You are currently viewing Thrombose, die tickende Bombe

Thrombose, die tickende Bombe

Thrombose, die tickende Bombe.

Die Grundlage für Thrombose definierte Rudolf Virchow (1821-1902) in seinem berühmten Trias.
– Veränderung der Strömungsgeschwindigkeit
– Veränderung der Blutzusammensetzung
– Veränderung der Gefäße
Medizinisch wird dies in Hypozirkulation/Stase, Hämodynamik/Rheologie und Endothelveränderungen zusammengefasst.
Sollte einer oder mehrere dieser Faktoren zusammentreffen, kann sich ein sogenanntes Blutgerinnsel bilden, welches zu einem Verklumpen von Blutbestandteilen führt.
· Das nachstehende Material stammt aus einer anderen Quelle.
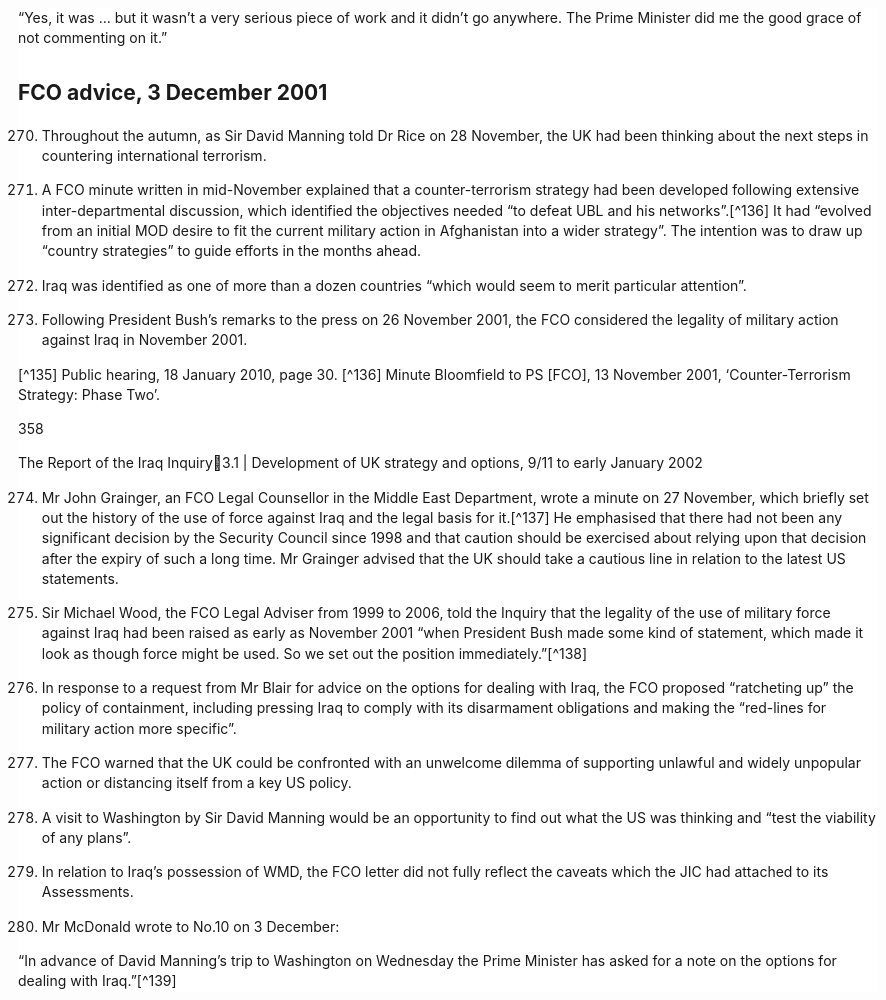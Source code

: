 “Yes, it was … but it wasn’t a very serious piece of work and it didn’t go anywhere. 
The Prime Minister did me the good grace of not commenting on it.”

## FCO advice, 3 December 2001
270.  Throughout the autumn, as Sir David Manning told Dr Rice on 28 November, the 
UK had been thinking about the next steps in countering international terrorism.

271.  A FCO minute written in mid-November explained that a counter-terrorism strategy 
had been developed following extensive inter-departmental discussion, which identified 
the objectives needed “to defeat UBL and his networks”.[^136] It had “evolved from an 
initial MOD desire to fit the current military action in Afghanistan into a wider strategy”. 
The intention was to draw up “country strategies” to guide efforts in the months ahead.

272.  Iraq was identified as one of more than a dozen countries “which would seem to 
merit particular attention”.

273.  Following President Bush’s remarks to the press on 26 November 2001, 
the FCO considered the legality of military action against Iraq in November 2001.

[^135] Public hearing, 18 January 2010, page 30.
[^136] Minute Bloomfield to PS [FCO], 13 November 2001, ‘Counter-Terrorism Strategy: Phase Two’.

358

The Report of the Iraq Inquiry3.1  |  Development of UK strategy and options, 9/11 to early January 2002

274.  Mr John Grainger, an FCO Legal Counsellor in the Middle East Department, wrote 
a minute on 27 November, which briefly set out the history of the use of force against 
Iraq and the legal basis for it.[^137] He emphasised that there had not been any significant 
decision by the Security Council since 1998 and that caution should be exercised about 
relying upon that decision after the expiry of such a long time. Mr Grainger advised that 
the UK should take a cautious line in relation to the latest US statements.

275.  Sir Michael Wood, the FCO Legal Adviser from 1999 to 2006, told the Inquiry 
that the legality of the use of military force against Iraq had been raised as early as 
November 2001 “when President Bush made some kind of statement, which made 
it look as though force might be used. So we set out the position immediately.”[^138] 

276.  In response to a request from Mr Blair for advice on the options for dealing 
with Iraq, the FCO proposed “ratcheting up” the policy of containment, including 
pressing Iraq to comply with its disarmament obligations and making the 
“red-lines for military action more specific”.

277.  The FCO warned that the UK could be confronted with an unwelcome 
dilemma of supporting unlawful and widely unpopular action or distancing itself 
from a key US policy.

278.  A visit to Washington by Sir David Manning would be an opportunity to find 
out what the US was thinking and “test the viability of any plans”.

279.  In relation to Iraq’s possession of WMD, the FCO letter did not fully reflect 
the caveats which the JIC had attached to its Assessments. 

280.  Mr McDonald wrote to No.10 on 3 December:

“In advance of David Manning’s trip to Washington on Wednesday the Prime 
Minister has asked for a note on the options for dealing with Iraq.”[^139]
Nicht nur das diese Thromben das jeweilige Gefäß verstopfen, sie können auch abreißen und als Embolus eine Embolie in weiter entfernten Organen auslösen, was im schlimmsten Fall zu einer Lungenembolie, Herzinfarkt oder Schlaganfall führt.
Typische Veränderungen für Blutzusammensetzungen sind erblich bedingte Störungen des Gerinnungssystems, Tumore, Medikamente wie „die Pille, gerinnungsverändernde Medikamente, aber auch eine Schwangerschaft.
Veränderungen der Strömungsgeschwindigkeit gehen häufig auf lange Liegedauer, Bewegungsmangel mit eingeknickten Beinen, Krampfadern oder anatomische Veränderungen durch Geschwüre einher.
Im Gegenzug dazu sind Veränderungen der Gefäßinnenwand eher auf traumatische Veränderungen zurückzuführen, Operationen, Entzündungen primär in Gefäßen sowie Langzeitschäden durch Rauchen, Diabetes und Drogenkonsum.
Wir unterscheiden weiterhin in arterielle und venöse Thrombosen.
Arterielle Thrombosen sind häufig durch arteriosklerotische Veränderungen zu erklären, diese führen dann zu einer Minderdurchblutung des nachfolgenden Gewebes.
Venöse Thrombosen können in tiefe und oberflächliche Venen unterteilt werden. Während oberflächliche Venen eher ein geringes Risiko für Embolien tragen, sind tiefe Venenthrombosen sehr dafür gefürchtet. Die tiefen Lumen größeren Venen in vor allem der Beine sind wie große Sammelrohre, die einen fast direkten Zugang zur Lunge bilden, wo die Lungenarterien oder Kapillare verstopfen.
Thrombosen können trügerisch sein, da anfangs nicht die typischen Symptome wie Rötung, Schwellung, Wärme und Schmerzen auftreten müssen. Dadurch sind viele Thrombosen anfangs Phantome, die nicht auf sich aufmerksam machen, bis es entweder zu Embolie oder zur Symptomentstehung kommt.